# [TASK OBJECTIVE]
For every line in the records that has the word "after", make a copy.

[Stored data entries]
%%

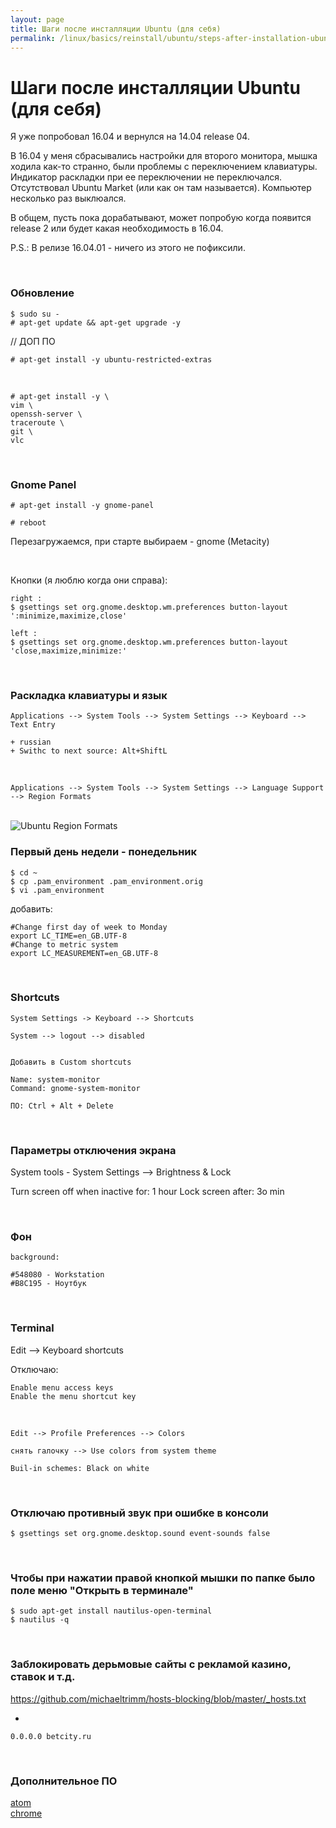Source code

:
 ```yaml
---
layout: page
title: Шаги после инсталляции Ubuntu (для себя)
permalink: /linux/basics/reinstall/ubuntu/steps-after-installation-ubuntu/
---
```


# Шаги после инсталляции Ubuntu (для себя)

Я уже попробовал 16.04 и вернулся на 14.04 release 04.

В 16.04 у меня сбрасывались настройки для второго монитора, мышка ходила как-то странно, были проблемы с переключением клавиатуры. Индикатор раскладки при ее переключении не переключался. Отсутствовал Ubuntu Market (или как он там называется). Компьютер несколько раз выклюался.

В общем, пусть пока дорабатывают, может попробую когда появится release 2 или будет какая необходимость в 16.04.

P.S.: В релизе 16.04.01 - ничего из этого не пофиксили.


<br/>

### Обновление

    $ sudo su -
    # apt-get update && apt-get upgrade -y

<!--
# apt-get upgrade -y
-->


// ДОП ПО

    # apt-get install -y ubuntu-restricted-extras

<br/>

    # apt-get install -y \
    vim \
    openssh-server \
    traceroute \
    git \
    vlc


<br/>

### Gnome Panel

    # apt-get install -y gnome-panel

<!--

sudo add-apt-repository universe
sudo apt-get update
sudo apt-get install gnome-session-flashback


gsettings set org.gnome.desktop.wm.preferences button-layout ':minimize,maximize,close'
-->


    # reboot

Перезагружаемся, при старте выбираем - gnome (Metacity)

<br/>

Кнопки (я люблю когда они справа):

    right :
    $ gsettings set org.gnome.desktop.wm.preferences button-layout ':minimize,maximize,close'

    left :
    $ gsettings set org.gnome.desktop.wm.preferences button-layout 'close,maximize,minimize:'


<!--


Если не получится, то поставить dconf из центра загрузки


$ gconf-editor

/Apps->Metacity->general


двойной клик по button_layout


close,minimize,maximize:

на
menu:minimize,maximize,close

-->


<br/>

### Раскладка клавиатуры и язык

    Applications --> System Tools --> System Settings --> Keyboard --> Text Entry

    + russian
    + Swithc to next source: Alt+ShiftL

<br/>

    Applications --> System Tools --> System Settings --> Language Support --> Region Formats

<br/>

<img src="//files.sysadm.ru/img/linux/basics/ubuntu/steps-after-installation/regional-formats.png" alt="Ubuntu Region Formats">


<br/>

### Первый день недели - понедельник

    $ cd ~
    $ cp .pam_environment .pam_environment.orig
    $ vi .pam_environment

добавить:

    #Change first day of week to Monday
    export LC_TIME=en_GB.UTF-8
    #Change to metric system
    export LC_MEASUREMENT=en_GB.UTF-8




<br/>

### Shortcuts


    System Settings -> Keyboard --> Shortcuts

    System --> logout --> disabled


    Добавить в Custom shortcuts

    Name: system-monitor
    Command: gnome-system-monitor

    ПО: Ctrl + Alt + Delete


<!-- <br/>

    Не нашел в 16.04


    Region and Languages

    Input Source

    + russian

    + Switch


    Keyboard Layout
    Loayouts Russian
    Option

-->

<br/>

### Параметры отключения экрана


  System tools - System Settings --> Brightness & Lock

  Turn screen off when inactive for: 1 hour
  Lock screen after: 3o min



<br/>

### Фон

    background:

    #548080 - Workstation
    #B8C195 - Ноутбук


<br/>

### Terminal


  Edit --> Keyboard shortcuts

Отключаю:

    Enable menu access keys
    Enable the menu shortcut key

<br/>

    Edit --> Profile Preferences --> Colors

    снять галочку --> Use colors from system theme

    Buil-in schemes: Black on white


<br/>

### Отключаю противный звук при ошибке в консоли

    $ gsettings set org.gnome.desktop.sound event-sounds false

<br/>

### Чтобы при нажатии правой кнопкой мышки по папке было поле меню "Открыть в терминале" 

    $ sudo apt-get install nautilus-open-terminal
    $ nautilus -q
    
    
<br/>

### Заблокировать дерьмовые сайты с рекламой казино, ставок и т.д.

https://github.com/michaeltrimm/hosts-blocking/blob/master/_hosts.txt

+ 

    0.0.0.0 betcity.ru

<br/>

### Дополнительное ПО

[atom](/linux/editors/)  
[chrome](/linux/basics/ubuntu/chrome/)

%%

# [ANSWER TO THE PROBLEM]
permalink: /linux/basics/reinstall/ubuntu/steps-after-installation-ubuntu/
<img src="//files.sysadm.ru/img/linux/basics/ubuntu/steps-after-installation/regional-formats.png" alt="Ubuntu Region Formats">
  Lock screen after: 3o min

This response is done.